Despite the narrow range of phase SD in our population, when grouped into tertiles of phase SD, we found that there was a trend toward higher unadjusted annualized all-cause mortality with increasing phase SD. After adjusting for potential confounders, phase SD and similarly, histogram BW were independent predictors of mortality, and added incremental value to traditional clinical variables such as age and diabetes.

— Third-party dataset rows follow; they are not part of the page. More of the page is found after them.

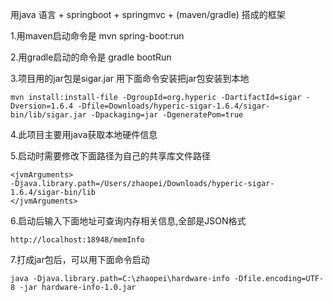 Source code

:用java 语言 + springboot + springmvc + (maven/gradle) 搭成的框架

1.用maven启动命令是
	mvn spring-boot:run

2.用gradle启动的命令是
	gradle bootRun

3.项目用的jar包是sigar.jar 用下面命令安装把jar包安装到本地
```
mvn install:install-file -DgroupId=org.hyperic -DartifactId=sigar -Dversion=1.6.4 -Dfile=Downloads/hyperic-sigar-1.6.4/sigar-bin/lib/sigar.jar -Dpackaging=jar -DgeneratePom=true
```
4.此项目主要用java获取本地硬件信息

5.启动时需要修改下面路径为自己的共享库文件路径
```
<jvmArguments>
-Djava.library.path=/Users/zhaopei/Downloads/hyperic-sigar-1.6.4/sigar-bin/lib
</jvmArguments>
```

6.启动后输入下面地址可查询内存相关信息,全部是JSON格式
```
http://localhost:18948/memInfo
```

7.打成jar包后，可以用下面命令启动
```
java -Djava.library.path=C:\zhaopei\hardware-info -Dfile.encoding=UTF-8 -jar hardware-info-1.0.jar
```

These findings suggest that in patients thought to be relatively at low risk, increasing LVMD by phase analysis of gated SPECT-MPI identifies those at higher risk of death. The clinical and therapeutic implications of this finding warrant further investigation in large prospective studies.

Strength and Limitations

This is the largest study to our knowledge to evaluate the prognostic value of LVMD among patients with NICM, mild-to-moderate LV systolic dysfunction and normal-to-intermediate QRS durations. In this selected cohort, phase SD and BW were independent predictors of all-cause death after adjusting for traditional risk factors. However, we acknowledge several limitations. This is a retrospective study from a single tertiary center, with selection and referral biases. We excluded patients with EF < 35%, QRS > 150 ms, and those with ischemic cardiomyopathy since these groups were evaluated prior with significant data. Important variables such as heart failure symptoms and severity were not available in the database; however, we did account for the use of diueretics which can reflect the presence of heart failure symptoms but not the severity. We used all-cause mortality rather than cardiac death since the former does not need adjudication and is more accurate. The number of events was relatively small; however, we adjusted for up to nine covariates to avoid overpowering the Cox proportional hazard model. Finally, LVMD was obtained at one time only; whether it is dynamic and might have changed over time due to unknown factors or cofounders is unknown.

New Knowledge Gained

In the current study, LVMD has proven to be a useful non-invasive prognostic marker with incremental value in patients with NICM, mild LV systolic dysfunction and minimal to intermediate electrical dyssynchrony. In such cohort that has been thought to be at lower risk of events, as compared to those with ischemic cardiomyopathy and severe LV dysfunction, the presence of significant LVMD is associated with doubling of mortality.

Conclusion

Increased LV mechanical dyssynchrony in patients with mild-to-moderate, NICM, and narrow-to-intermediate QRS duration is an independent predictor of increased all-cause mortality, and adds incremental prognostic value beyond traditional risk factors. Future studies are needed to validate these findings, and evaluate the utility and applicability of such findings in clinical practice.